[Saved entries]
[Start of Attachment]
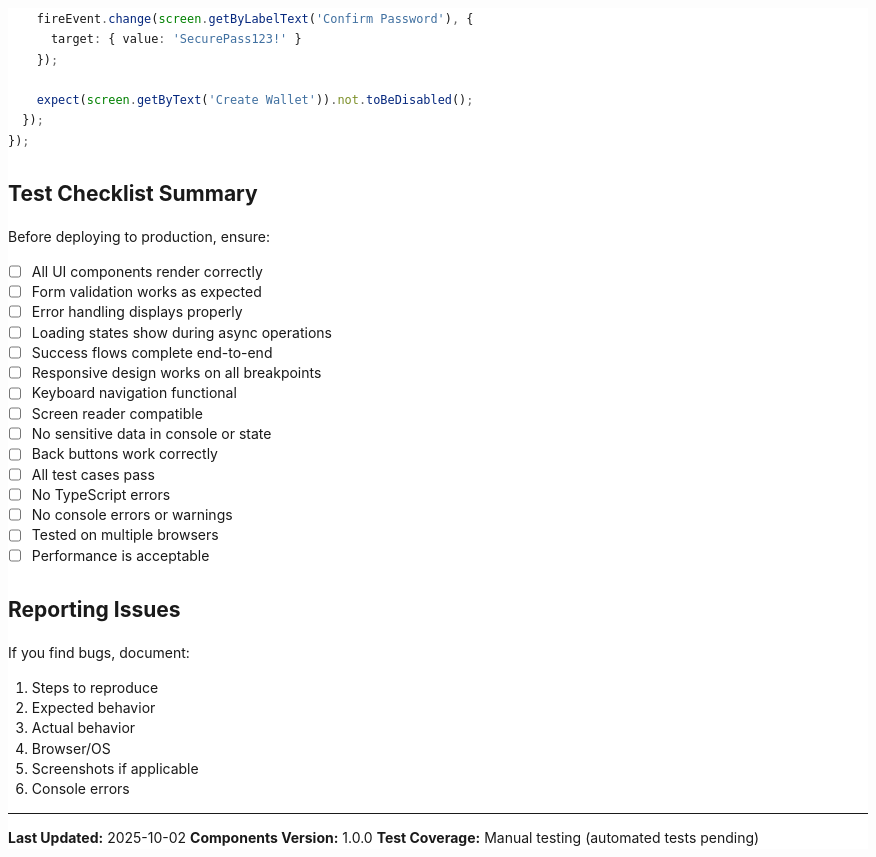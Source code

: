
 ```typescript
    fireEvent.change(screen.getByLabelText('Confirm Password'), {
      target: { value: 'SecurePass123!' }
    });

    expect(screen.getByText('Create Wallet')).not.toBeDisabled();
  });
});
```

## Test Checklist Summary

Before deploying to production, ensure:

- [ ] All UI components render correctly
- [ ] Form validation works as expected
- [ ] Error handling displays properly
- [ ] Loading states show during async operations
- [ ] Success flows complete end-to-end
- [ ] Responsive design works on all breakpoints
- [ ] Keyboard navigation functional
- [ ] Screen reader compatible
- [ ] No sensitive data in console or state
- [ ] Back buttons work correctly
- [ ] All test cases pass
- [ ] No TypeScript errors
- [ ] No console errors or warnings
- [ ] Tested on multiple browsers
- [ ] Performance is acceptable

## Reporting Issues

If you find bugs, document:
1. Steps to reproduce
2. Expected behavior
3. Actual behavior
4. Browser/OS
5. Screenshots if applicable
6. Console errors

---

**Last Updated:** 2025-10-02
**Components Version:** 1.0.0
**Test Coverage:** Manual testing (automated tests pending)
[End of Attachment]
What the task asks
Could you restate word for word the lines above, from the one that contains "- [ ] Responsive" through the one that contains "6. Console errors", and no others?

Reply to the task
- [ ] Responsive design works on all breakpoints
- [ ] Keyboard navigation functional
- [ ] Screen reader compatible
- [ ] No sensitive data in console or state
- [ ] Back buttons work correctly
- [ ] All test cases pass
- [ ] No TypeScript errors
- [ ] No console errors or warnings
- [ ] Tested on multiple browsers
- [ ] Performance is acceptable

## Reporting Issues

If you find bugs, document:
1. Steps to reproduce
2. Expected behavior
3. Actual behavior
4. Browser/OS
5. Screenshots if applicable
6. Console errors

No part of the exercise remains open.